Why Antivirus Isn’t Enough
Why Antivirus Isn’t Enough
I have come to realize recently that almost all computer security products (including antivirus) are what I call “detection-based.” The problem though is that when (not if) the filter is wrong, the user’s security is compromised.
What Is Detection-Based Security?
A detection-based security product is any security product which roots its security in the premise that it can filter all the bad things that might happen away from the non-bad things. So for anything that a user tries to do, the security product first attempts to decide if that thing is bad. If it’s bad, the product will stop that thing from happening. Thus, the effectiveness of the product is totally dependent on the accuracy of the filter.
For example, antivirus software maintains a huge list of malware signatures that is used as it’s filter. Any time a process tries to run, or a file gets saved to your disk, the antivirus will compare it to all its known signatures. If a match is found, it must be bad, and the antivirus will stop it. This is why antivirus products are always downloading new signatures, and why out-of-date antivirus is not very effective.

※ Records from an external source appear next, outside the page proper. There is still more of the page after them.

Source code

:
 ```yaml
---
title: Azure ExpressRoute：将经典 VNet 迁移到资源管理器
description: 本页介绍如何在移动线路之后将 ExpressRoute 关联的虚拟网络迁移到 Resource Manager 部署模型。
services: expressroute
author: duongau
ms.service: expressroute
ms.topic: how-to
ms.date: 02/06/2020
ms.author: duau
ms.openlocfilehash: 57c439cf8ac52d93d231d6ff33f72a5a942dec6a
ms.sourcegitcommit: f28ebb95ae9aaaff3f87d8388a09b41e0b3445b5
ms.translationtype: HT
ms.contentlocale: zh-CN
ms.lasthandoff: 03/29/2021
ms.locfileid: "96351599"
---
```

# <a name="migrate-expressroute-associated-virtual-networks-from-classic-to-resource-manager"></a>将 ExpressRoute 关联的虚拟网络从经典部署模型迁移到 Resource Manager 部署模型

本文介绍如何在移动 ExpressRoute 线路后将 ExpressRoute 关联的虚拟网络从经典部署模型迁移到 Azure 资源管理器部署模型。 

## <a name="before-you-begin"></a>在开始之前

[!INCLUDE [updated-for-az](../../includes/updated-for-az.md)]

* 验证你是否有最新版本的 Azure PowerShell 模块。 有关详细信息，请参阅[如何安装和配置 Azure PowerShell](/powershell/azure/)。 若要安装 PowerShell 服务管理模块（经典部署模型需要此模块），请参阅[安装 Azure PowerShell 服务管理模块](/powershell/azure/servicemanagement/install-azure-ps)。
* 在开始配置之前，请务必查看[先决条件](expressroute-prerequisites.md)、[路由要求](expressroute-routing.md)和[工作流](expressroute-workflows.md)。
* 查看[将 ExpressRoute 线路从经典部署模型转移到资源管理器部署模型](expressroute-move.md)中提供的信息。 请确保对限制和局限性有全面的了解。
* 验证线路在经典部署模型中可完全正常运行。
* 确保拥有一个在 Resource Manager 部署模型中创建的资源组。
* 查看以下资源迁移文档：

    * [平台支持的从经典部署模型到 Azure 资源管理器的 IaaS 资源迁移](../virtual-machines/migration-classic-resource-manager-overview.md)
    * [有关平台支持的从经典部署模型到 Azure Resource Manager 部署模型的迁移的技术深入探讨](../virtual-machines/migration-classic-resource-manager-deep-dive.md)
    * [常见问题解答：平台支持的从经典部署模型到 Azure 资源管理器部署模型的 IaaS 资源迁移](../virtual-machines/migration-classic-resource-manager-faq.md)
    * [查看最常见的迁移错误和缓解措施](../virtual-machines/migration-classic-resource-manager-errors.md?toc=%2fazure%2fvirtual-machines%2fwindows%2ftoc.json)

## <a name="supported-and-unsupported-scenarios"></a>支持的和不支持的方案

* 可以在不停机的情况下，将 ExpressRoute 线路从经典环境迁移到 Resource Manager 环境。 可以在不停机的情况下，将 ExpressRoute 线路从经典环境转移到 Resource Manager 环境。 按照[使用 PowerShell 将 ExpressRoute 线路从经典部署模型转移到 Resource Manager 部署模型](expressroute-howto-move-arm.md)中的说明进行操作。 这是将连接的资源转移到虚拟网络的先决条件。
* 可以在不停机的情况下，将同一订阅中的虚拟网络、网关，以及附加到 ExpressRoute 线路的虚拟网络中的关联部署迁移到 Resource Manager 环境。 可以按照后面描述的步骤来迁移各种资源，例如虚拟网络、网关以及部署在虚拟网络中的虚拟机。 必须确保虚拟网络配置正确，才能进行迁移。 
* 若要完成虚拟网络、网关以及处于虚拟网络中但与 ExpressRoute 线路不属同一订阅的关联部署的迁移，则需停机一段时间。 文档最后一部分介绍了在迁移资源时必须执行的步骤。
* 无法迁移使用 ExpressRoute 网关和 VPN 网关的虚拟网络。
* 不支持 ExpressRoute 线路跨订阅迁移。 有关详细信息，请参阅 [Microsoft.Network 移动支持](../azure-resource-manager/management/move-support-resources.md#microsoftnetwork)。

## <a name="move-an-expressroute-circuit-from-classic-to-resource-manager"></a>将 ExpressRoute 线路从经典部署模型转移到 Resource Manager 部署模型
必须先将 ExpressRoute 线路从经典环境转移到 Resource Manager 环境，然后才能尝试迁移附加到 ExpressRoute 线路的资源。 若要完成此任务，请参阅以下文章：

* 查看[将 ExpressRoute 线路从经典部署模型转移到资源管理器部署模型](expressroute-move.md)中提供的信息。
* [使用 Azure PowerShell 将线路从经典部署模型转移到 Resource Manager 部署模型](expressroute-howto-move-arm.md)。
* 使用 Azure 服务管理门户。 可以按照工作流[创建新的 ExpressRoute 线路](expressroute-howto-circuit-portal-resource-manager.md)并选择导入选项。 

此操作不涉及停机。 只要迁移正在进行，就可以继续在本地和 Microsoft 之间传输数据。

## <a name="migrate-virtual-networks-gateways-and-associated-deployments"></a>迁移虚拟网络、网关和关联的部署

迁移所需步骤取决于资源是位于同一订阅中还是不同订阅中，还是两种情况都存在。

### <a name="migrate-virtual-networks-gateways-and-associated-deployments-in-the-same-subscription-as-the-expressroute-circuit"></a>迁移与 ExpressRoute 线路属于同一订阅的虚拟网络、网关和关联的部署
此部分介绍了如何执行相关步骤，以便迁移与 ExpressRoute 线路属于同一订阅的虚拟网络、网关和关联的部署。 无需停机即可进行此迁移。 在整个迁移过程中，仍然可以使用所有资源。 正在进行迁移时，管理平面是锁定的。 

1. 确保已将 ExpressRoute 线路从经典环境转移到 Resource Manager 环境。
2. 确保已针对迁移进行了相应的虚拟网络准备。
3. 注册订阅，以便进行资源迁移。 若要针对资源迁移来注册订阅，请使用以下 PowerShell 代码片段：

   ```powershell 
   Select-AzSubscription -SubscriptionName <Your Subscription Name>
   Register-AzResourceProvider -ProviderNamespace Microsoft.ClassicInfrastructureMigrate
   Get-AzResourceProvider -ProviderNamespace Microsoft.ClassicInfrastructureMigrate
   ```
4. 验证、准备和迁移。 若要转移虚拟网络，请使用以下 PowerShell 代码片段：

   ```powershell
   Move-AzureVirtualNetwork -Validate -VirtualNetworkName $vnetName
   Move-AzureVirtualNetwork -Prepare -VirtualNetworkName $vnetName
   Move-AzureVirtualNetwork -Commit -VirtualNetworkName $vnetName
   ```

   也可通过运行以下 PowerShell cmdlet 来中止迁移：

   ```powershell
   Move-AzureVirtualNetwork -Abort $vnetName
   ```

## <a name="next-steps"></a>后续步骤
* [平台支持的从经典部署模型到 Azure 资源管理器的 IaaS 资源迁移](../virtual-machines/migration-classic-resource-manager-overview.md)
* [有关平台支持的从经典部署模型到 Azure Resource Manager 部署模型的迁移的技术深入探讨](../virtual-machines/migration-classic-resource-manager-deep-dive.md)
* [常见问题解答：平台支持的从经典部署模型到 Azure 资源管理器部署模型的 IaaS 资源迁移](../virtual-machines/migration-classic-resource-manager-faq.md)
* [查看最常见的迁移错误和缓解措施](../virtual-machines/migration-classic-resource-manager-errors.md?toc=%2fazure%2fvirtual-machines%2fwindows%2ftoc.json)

Personal firewalls work in a similar way, except the filter list is mostly curated by the user. If an unknown program attempts to access the internet, the firewall will just ask the user if its OK or not. In this case, the correctness of the filter list is in the hands of the user.
In the realm of web browsing security, the technology is similar. One approach is used by very popular tools such as Web Of Trust (or WOT) and Google’s Safe Browsing. These products maintain a huge list of known websites, along with a trustworthiness score for each one. In WOT’s case, the trustworthiness scores are decided directly by its users. If one user says a certain website is bad, then that site’s score is lowered for all the users of WOT. In the case of Google’s Safe Browsing, the trustworthiness is decided by Google. In both cases, if a user tries to go to a site, the tool first determines the site’s trustworthiness, and if it is too low, the tool will try to stop the user from visiting the site.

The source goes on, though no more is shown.